Each line from the opening of the records that follow to the line with "- [x] Favicon von Tab übernehmen" needs to be written out exactly. Add nothing.

......

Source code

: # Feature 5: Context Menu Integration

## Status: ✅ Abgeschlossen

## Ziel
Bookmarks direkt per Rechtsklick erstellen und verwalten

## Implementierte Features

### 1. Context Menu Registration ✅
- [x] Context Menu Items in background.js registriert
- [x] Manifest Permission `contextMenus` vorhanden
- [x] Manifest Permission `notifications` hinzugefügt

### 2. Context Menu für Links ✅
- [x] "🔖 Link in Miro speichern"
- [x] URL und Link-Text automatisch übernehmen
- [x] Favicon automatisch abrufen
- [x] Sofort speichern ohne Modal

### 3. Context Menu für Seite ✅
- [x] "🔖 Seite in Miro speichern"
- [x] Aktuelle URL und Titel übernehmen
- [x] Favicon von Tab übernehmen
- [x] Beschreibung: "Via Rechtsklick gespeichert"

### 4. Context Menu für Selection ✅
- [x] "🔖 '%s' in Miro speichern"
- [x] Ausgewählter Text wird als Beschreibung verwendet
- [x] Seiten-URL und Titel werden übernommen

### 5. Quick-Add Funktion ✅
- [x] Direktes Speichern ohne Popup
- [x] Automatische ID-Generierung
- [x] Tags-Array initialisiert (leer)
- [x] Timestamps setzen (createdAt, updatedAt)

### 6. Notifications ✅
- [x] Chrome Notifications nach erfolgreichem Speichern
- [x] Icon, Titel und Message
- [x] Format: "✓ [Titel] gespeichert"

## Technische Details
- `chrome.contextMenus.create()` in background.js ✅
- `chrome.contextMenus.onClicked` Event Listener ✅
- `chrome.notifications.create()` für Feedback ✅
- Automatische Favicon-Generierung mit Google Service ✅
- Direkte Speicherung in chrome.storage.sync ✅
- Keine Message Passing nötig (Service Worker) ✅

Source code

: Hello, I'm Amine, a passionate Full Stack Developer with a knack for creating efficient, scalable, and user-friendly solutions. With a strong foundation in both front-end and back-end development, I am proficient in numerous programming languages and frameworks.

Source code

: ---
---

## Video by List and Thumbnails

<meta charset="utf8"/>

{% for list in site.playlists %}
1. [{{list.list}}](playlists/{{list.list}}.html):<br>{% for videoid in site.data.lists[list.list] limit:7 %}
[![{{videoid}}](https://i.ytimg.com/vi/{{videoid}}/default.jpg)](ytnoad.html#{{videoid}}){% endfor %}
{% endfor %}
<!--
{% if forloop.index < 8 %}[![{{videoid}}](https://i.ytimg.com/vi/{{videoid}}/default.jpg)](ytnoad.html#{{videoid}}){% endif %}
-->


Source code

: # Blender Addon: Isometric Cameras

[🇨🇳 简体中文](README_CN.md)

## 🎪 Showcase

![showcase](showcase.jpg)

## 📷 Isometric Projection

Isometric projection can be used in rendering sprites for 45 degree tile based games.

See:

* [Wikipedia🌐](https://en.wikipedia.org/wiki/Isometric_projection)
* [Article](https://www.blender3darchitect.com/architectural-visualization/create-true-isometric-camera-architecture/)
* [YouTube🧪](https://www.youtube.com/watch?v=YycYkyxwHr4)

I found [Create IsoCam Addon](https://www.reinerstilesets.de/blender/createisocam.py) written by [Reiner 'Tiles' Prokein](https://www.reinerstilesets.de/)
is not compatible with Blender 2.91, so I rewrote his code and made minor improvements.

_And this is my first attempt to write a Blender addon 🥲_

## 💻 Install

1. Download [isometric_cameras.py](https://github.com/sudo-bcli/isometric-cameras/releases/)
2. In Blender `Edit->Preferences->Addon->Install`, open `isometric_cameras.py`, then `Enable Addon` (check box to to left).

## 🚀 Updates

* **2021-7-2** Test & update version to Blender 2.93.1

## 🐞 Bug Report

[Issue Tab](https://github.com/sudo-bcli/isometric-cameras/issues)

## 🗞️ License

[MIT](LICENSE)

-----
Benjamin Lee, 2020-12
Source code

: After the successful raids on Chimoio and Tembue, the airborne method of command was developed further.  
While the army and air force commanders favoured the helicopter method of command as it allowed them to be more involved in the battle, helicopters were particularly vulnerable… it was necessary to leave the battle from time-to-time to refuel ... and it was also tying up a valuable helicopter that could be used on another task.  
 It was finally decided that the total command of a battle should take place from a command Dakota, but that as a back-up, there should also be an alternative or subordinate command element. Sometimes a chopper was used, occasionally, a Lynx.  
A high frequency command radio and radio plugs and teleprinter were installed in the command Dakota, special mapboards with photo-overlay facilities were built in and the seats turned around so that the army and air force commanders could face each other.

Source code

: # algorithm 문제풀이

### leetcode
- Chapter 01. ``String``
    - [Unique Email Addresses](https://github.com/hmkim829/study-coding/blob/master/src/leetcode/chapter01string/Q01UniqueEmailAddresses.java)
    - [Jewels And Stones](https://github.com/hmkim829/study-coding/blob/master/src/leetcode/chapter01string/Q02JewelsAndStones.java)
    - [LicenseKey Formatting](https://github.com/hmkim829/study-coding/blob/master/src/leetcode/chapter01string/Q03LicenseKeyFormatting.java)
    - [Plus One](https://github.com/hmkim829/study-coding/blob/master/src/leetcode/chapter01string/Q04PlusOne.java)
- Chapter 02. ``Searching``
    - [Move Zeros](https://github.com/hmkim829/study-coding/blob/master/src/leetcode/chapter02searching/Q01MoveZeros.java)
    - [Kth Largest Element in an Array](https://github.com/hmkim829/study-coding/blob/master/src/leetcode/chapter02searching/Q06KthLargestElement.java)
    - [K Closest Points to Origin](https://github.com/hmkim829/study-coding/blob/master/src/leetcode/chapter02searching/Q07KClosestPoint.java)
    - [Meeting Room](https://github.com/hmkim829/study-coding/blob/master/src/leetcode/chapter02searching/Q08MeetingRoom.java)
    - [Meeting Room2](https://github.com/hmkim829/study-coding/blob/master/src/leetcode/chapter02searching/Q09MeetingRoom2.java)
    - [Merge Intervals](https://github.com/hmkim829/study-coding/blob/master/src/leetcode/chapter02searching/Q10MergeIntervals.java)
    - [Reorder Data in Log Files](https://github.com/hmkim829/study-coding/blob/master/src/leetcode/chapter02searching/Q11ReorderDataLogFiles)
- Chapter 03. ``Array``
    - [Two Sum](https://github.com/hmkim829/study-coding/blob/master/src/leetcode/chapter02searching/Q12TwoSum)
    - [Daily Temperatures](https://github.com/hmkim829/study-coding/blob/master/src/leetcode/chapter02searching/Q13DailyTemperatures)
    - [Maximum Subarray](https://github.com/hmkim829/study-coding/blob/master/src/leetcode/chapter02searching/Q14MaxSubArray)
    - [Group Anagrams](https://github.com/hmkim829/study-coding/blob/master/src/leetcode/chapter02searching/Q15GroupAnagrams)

......

◆ Output for this exercise
Source code

: # Feature 5: Context Menu Integration

## Status: ✅ Abgeschlossen

## Ziel
Bookmarks direkt per Rechtsklick erstellen und verwalten

## Implementierte Features

### 1. Context Menu Registration ✅
- [x] Context Menu Items in background.js registriert
- [x] Manifest Permission `contextMenus` vorhanden
- [x] Manifest Permission `notifications` hinzugefügt

### 2. Context Menu für Links ✅
- [x] "🔖 Link in Miro speichern"
- [x] URL und Link-Text automatisch übernehmen
- [x] Favicon automatisch abrufen
- [x] Sofort speichern ohne Modal

### 3. Context Menu für Seite ✅
- [x] "🔖 Seite in Miro speichern"
- [x] Aktuelle URL und Titel übernehmen
- [x] Favicon von Tab übernehmen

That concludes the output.